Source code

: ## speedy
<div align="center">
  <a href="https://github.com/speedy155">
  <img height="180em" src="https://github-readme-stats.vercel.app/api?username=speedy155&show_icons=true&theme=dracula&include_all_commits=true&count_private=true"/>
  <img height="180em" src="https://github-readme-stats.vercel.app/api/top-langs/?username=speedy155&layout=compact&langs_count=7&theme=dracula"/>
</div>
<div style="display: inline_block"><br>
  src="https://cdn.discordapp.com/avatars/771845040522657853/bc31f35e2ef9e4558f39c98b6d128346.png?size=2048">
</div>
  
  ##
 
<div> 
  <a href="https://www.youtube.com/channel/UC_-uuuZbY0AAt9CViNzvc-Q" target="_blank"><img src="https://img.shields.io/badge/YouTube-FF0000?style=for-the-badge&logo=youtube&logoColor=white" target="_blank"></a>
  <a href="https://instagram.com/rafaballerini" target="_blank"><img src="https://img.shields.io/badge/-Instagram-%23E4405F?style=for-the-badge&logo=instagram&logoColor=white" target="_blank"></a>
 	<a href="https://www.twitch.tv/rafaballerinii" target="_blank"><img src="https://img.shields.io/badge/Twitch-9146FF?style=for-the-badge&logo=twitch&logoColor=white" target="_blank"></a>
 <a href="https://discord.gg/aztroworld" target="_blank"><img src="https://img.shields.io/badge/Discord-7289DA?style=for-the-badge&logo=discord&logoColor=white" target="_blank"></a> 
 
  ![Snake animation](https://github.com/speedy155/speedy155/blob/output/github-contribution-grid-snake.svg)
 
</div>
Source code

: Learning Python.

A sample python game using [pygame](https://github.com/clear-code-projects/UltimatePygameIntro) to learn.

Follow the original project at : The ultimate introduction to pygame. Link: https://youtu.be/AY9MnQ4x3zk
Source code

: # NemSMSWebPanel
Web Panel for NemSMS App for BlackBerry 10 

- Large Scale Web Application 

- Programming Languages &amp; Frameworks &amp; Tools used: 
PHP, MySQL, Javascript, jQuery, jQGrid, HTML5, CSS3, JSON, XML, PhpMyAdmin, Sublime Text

+++++

EXERCISE ▸
Using the records above, please repeat the line with "A sample python" and every line after it exactly, and give no other text.

RESULT ▸
A sample python game using [pygame](https://github.com/clear-code-projects/UltimatePygameIntro) to learn.

Follow the original project at : The ultimate introduction to pygame. Link: https://youtu.be/AY9MnQ4x3zk
Source code

: # NemSMSWebPanel
Web Panel for NemSMS App for BlackBerry 10 

- Large Scale Web Application 

- Programming Languages &amp; Frameworks &amp; Tools used: 
PHP, MySQL, Javascript, jQuery, jQGrid, HTML5, CSS3, JSON, XML, PhpMyAdmin, Sublime Text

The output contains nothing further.